De Gennaro e Mortola erano accusati di aver fatto pressioni sull´allora
questore di Genova, Francesco Colucci, per fargli ritrattare la
dichiarazione resa ai pm durante le indagini preliminari, sulla
circostanza che Roberto Sgalla, allora capo ufficio stampa, era stato
mandato alla Diaz su ordine di De Gennaro. Durante il processo per
l´irruzione nella scuola del Gsf, Colucci (che è ancora in attesa di
giudizio) aveva negato questa circostanza. Non si tratta di un elemento
secondario perché la gestione diretta, seppur a distanza, degli eventi e
delle strategie del G8 da parte di De Gennaro è uno degli aspetti su cui
si sono concentrati anche i giudici d´Appello del processo Diaz.
Ieri mattina il sostituto procuratore generale della Cassazione, Francesco
Iacoviello, aveva chiesto alla VI Sezione penale di assolvere i due
imputati. Nel formulare la sua richiesta il pg ha detto di non volersi
«occupare del fatto in sé» ma poi, come riferisce l´Ansa, si sarebbe
lanciato in quella che pare proprio una valutazione delle scelte
investigative: «A Genova - dice Iacoviello secondo l´Ansa - stava
succedendo il finimondo, c´erano stati pestaggi, c´era stata la morte di
Giuliani mentre noi ci stiamo occupando solo di capire chi ha chiamato
l´addetto stampa Sgalla». Come dire: bazzecole, rispetto al finimondo che
stava accadendo. In pratica, secondo il rappresentante della Procura della
Cassazione, le accuse a De Gennaro e a Mortola, non sono chiaramente
specificate e non hanno rilevanza.
De Gennaro subito dopo la sentenza ha detto: «La Cassazione ha finalmente
ristabilito la verità confermando quanto avevano già stabilito i giudici
in primo grado che mi avevano assolto».
L´avvocato Franco Coppi, difensore di De Gennaro pur ammettendo che si
potesse configurare l´istigazione alla falsa testimonianza nella sua
arringa aveva sottolineato come «non ha avuto alcuna valenza lesiva e il
pericolo astratto non può essere preso in considerazione». Soddisfatti
anche i difensori di Mortola, gli avvocati Giovani Aricò e Giovanni Junca.

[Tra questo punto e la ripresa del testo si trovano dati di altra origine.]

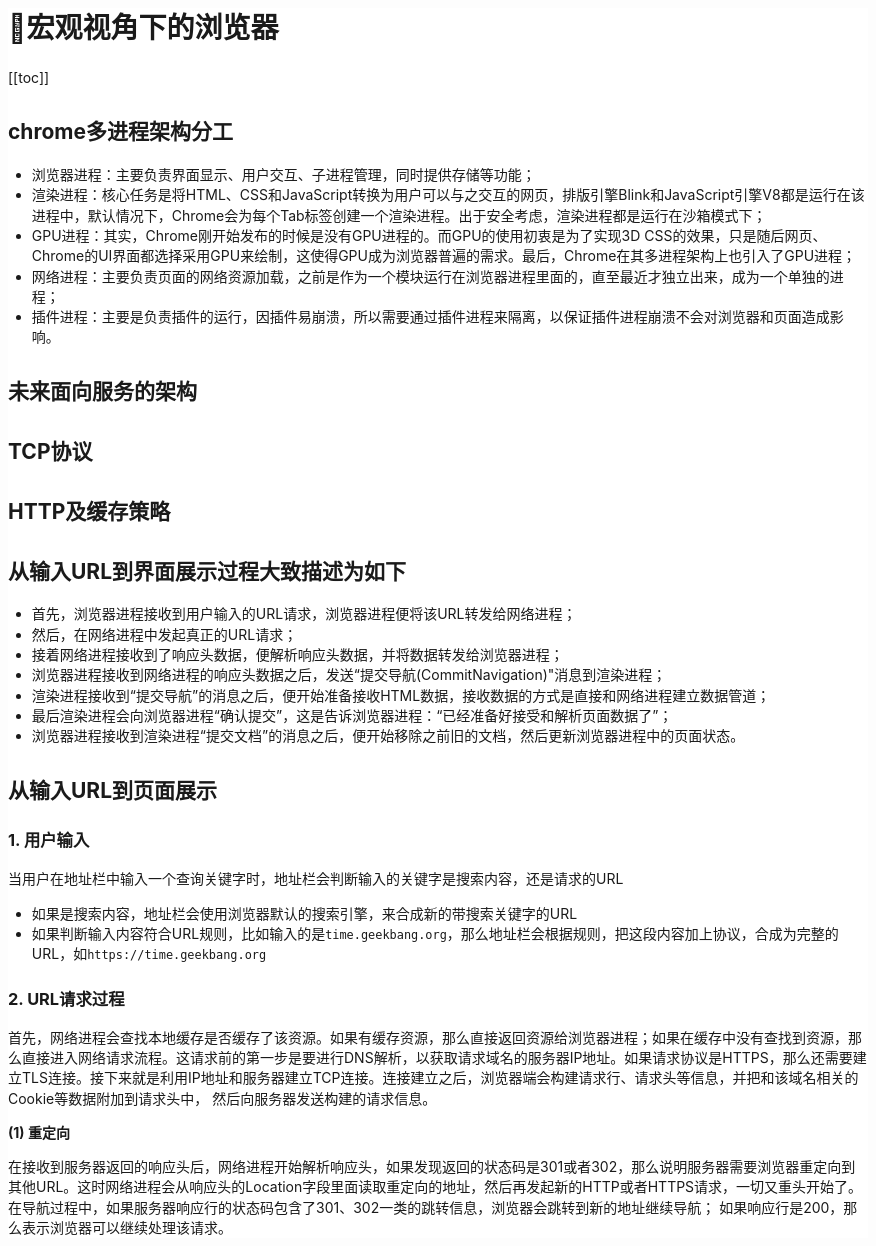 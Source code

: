 # :thinking:宏观视角下的浏览器

[[toc]]

## chrome多进程架构分工
* 浏览器进程：主要负责界面显示、用户交互、子进程管理，同时提供存储等功能；
* 渲染进程：核心任务是将HTML、CSS和JavaScript转换为用户可以与之交互的网页，排版引擎Blink和JavaScript引擎V8都是运行在该进程中，默认情况下，Chrome会为每个Tab标签创建一个渲染进程。出于安全考虑，渲染进程都是运行在沙箱模式下；
* GPU进程：其实，Chrome刚开始发布的时候是没有GPU进程的。而GPU的使用初衷是为了实现3D CSS的效果，只是随后网页、Chrome的UI界面都选择采用GPU来绘制，这使得GPU成为浏览器普遍的需求。最后，Chrome在其多进程架构上也引入了GPU进程；
* 网络进程：主要负责页面的网络资源加载，之前是作为一个模块运行在浏览器进程里面的，直至最近才独立出来，成为一个单独的进程；
* 插件进程：主要是负责插件的运行，因插件易崩溃，所以需要通过插件进程来隔离，以保证插件进程崩溃不会对浏览器和页面造成影响。

## 未来面向服务的架构
## TCP协议
## HTTP及缓存策略

## 从输入URL到界面展示过程大致描述为如下
* 首先，浏览器进程接收到用户输入的URL请求，浏览器进程便将该URL转发给网络进程；
* 然后，在网络进程中发起真正的URL请求；
* 接着网络进程接收到了响应头数据，便解析响应头数据，并将数据转发给浏览器进程；
* 浏览器进程接收到网络进程的响应头数据之后，发送“提交导航(CommitNavigation)"消息到渲染进程；
* 渲染进程接收到“提交导航”的消息之后，便开始准备接收HTML数据，接收数据的方式是直接和网络进程建立数据管道；
* 最后渲染进程会向浏览器进程“确认提交”，这是告诉浏览器进程：“已经准备好接受和解析页面数据了”；
* 浏览器进程接收到渲染进程“提交文档”的消息之后，便开始移除之前旧的文档，然后更新浏览器进程中的页面状态。

## 从输入URL到页面展示 

### 1. 用户输入

当用户在地址栏中输入一个查询关键字时，地址栏会判断输入的关键字是搜索内容，还是请求的URL

* 如果是搜索内容，地址栏会使用浏览器默认的搜索引擎，来合成新的带搜索关键字的URL
* 如果判断输入内容符合URL规则，比如输入的是`time.geekbang.org`，那么地址栏会根据规则，把这段内容加上协议，合成为完整的URL，如`https://time.geekbang.org`

### 2. URL请求过程
首先，网络进程会查找本地缓存是否缓存了该资源。如果有缓存资源，那么直接返回资源给浏览器进程；如果在缓存中没有查找到资源，那么直接进入网络请求流程。这请求前的第一步是要进行DNS解析，以获取请求域名的服务器IP地址。如果请求协议是HTTPS，那么还需要建立TLS连接。接下来就是利用IP地址和服务器建立TCP连接。连接建立之后，浏览器端会构建请求行、请求头等信息，并把和该域名相关的Cookie等数据附加到请求头中， 然后向服务器发送构建的请求信息。

**(1) 重定向**

在接收到服务器返回的响应头后，网络进程开始解析响应头，如果发现返回的状态码是301或者302，那么说明服务器需要浏览器重定向到其他URL。这时网络进程会从响应头的Location字段里面读取重定向的地址，然后再发起新的HTTP或者HTTPS请求，一切又重头开始了。
在导航过程中，如果服务器响应行的状态码包含了301、302一类的跳转信息，浏览器会跳转到新的地址继续导航； 如果响应行是200，那么表示浏览器可以继续处理该请求。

Laconico il pg di Genova Enrico Zucca, il magistrato che ha seguito tutta
l´inchiesta Diaz: «La Cassazione pronuncia sentenze definitive e dunque
giuste. E anche questa è una sentenza giusta. Per il resto non ho nulla da
dire».
Dure le reazioni delle parti civili che al mattino avevano criticato la
posizione del procuratore: «Una richiesta surreale. Evidentemente non sono
stati letti gli atti del procedimento. Se li avessero letti, e avessero
visto anche le intercettazioni, non sarebbero arrivati a una richiesta del
genere». Così Laura Tartarini, avvocato di parte civile nel processo.